Exercise objective:
How many lines of the records below contain the word "einem"? Answer with the number alone.
── Data extract ──
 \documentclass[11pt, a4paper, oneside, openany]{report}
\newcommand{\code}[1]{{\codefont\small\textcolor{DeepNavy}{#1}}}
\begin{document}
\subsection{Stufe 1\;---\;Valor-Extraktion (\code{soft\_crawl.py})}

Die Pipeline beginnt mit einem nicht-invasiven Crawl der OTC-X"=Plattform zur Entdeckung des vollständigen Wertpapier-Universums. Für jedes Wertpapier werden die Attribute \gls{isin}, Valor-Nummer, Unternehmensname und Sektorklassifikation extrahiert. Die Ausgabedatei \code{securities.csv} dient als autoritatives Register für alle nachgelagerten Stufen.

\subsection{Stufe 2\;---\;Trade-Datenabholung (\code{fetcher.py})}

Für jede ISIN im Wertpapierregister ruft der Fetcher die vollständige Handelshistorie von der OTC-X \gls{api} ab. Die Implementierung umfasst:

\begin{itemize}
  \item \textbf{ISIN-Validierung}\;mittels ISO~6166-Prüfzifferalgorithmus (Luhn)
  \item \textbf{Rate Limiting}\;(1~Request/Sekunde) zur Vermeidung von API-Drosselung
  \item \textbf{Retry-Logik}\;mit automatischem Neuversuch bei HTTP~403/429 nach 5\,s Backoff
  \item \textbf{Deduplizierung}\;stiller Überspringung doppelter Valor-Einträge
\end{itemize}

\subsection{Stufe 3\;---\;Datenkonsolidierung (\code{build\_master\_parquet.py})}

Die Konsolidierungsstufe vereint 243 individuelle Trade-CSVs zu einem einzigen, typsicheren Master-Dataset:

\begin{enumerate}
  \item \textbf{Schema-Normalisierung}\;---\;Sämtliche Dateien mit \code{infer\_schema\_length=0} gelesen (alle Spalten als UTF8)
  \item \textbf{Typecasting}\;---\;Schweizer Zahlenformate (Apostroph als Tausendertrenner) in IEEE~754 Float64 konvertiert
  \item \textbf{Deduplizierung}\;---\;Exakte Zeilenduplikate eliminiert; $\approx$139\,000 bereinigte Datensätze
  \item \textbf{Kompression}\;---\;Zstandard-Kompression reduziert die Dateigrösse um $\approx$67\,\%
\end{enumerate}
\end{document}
───
Output for this exercise:
2